**YOUR TASK:** The lines to copy are those with "regarding" in them. Pull each one from the entries below.

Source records
┌────────

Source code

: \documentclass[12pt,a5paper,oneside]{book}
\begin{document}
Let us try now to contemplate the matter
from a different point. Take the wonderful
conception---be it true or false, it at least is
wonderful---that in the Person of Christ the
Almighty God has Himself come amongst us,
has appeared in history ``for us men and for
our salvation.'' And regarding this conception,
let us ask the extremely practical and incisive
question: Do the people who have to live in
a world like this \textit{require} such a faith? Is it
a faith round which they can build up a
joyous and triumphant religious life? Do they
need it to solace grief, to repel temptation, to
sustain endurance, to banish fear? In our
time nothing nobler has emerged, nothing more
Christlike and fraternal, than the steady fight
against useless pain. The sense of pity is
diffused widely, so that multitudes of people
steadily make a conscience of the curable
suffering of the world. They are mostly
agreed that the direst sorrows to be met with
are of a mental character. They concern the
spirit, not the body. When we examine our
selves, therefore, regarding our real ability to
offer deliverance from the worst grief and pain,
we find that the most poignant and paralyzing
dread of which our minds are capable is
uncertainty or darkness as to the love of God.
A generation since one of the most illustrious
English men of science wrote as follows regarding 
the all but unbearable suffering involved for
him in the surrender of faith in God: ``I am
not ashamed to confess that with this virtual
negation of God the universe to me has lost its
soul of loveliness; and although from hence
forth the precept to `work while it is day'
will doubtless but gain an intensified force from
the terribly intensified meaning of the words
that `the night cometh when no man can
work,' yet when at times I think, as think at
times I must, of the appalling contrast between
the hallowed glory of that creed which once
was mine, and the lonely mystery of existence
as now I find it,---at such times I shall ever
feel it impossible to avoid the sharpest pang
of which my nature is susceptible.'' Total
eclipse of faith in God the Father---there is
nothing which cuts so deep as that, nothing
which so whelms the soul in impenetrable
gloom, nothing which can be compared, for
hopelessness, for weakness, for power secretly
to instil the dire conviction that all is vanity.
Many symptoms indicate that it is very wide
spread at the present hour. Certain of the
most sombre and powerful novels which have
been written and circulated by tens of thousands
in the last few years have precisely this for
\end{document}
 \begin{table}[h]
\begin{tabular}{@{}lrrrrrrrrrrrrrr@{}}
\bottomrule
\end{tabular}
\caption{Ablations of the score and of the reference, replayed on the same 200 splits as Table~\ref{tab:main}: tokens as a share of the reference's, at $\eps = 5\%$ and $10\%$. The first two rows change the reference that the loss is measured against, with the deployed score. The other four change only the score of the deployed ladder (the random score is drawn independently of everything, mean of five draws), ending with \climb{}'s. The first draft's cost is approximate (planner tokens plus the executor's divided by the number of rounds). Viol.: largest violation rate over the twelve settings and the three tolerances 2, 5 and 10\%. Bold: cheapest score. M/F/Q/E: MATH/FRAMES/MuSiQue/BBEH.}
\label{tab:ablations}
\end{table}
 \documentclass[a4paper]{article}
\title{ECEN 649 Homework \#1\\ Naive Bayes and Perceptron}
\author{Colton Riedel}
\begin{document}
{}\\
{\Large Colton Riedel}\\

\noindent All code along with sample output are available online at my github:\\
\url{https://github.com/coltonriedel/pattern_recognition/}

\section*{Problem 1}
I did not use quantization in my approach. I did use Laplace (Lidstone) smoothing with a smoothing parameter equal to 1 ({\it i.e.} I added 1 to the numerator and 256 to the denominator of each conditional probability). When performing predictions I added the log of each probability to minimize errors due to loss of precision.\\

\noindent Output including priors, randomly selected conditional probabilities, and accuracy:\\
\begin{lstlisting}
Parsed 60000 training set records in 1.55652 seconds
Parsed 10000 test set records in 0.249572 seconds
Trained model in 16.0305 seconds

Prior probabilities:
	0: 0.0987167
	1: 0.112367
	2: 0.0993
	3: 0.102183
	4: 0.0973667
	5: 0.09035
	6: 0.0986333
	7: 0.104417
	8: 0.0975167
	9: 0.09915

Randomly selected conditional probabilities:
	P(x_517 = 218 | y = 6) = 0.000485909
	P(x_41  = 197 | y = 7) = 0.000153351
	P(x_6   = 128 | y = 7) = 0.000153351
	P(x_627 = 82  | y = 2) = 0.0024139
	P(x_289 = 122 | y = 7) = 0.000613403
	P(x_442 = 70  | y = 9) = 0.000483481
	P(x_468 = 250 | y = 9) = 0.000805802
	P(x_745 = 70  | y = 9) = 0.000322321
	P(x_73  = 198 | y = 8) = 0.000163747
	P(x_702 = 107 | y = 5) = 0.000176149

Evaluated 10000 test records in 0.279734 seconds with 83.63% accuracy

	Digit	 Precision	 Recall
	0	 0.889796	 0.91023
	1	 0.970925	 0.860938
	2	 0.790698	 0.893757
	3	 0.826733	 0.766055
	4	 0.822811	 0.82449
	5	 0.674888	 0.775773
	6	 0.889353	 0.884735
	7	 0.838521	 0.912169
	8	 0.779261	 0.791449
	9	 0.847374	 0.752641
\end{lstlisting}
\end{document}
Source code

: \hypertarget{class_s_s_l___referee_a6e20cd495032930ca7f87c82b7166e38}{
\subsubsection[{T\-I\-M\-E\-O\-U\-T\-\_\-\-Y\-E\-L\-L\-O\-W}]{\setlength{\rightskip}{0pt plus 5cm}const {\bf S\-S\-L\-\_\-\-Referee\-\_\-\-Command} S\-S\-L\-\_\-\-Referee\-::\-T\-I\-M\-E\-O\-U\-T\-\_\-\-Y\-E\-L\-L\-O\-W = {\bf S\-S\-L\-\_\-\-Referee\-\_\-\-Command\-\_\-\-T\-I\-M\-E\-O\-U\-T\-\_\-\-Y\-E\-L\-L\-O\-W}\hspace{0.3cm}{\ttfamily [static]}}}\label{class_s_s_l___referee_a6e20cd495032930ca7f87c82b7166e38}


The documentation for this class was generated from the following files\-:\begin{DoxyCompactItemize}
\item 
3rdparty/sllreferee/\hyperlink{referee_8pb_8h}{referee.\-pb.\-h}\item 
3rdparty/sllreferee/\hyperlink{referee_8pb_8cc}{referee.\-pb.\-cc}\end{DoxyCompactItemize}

└────────

**SOLUTION:**
our salvation.'' And regarding this conception,
selves, therefore, regarding our real ability to
English men of science wrote as follows regarding 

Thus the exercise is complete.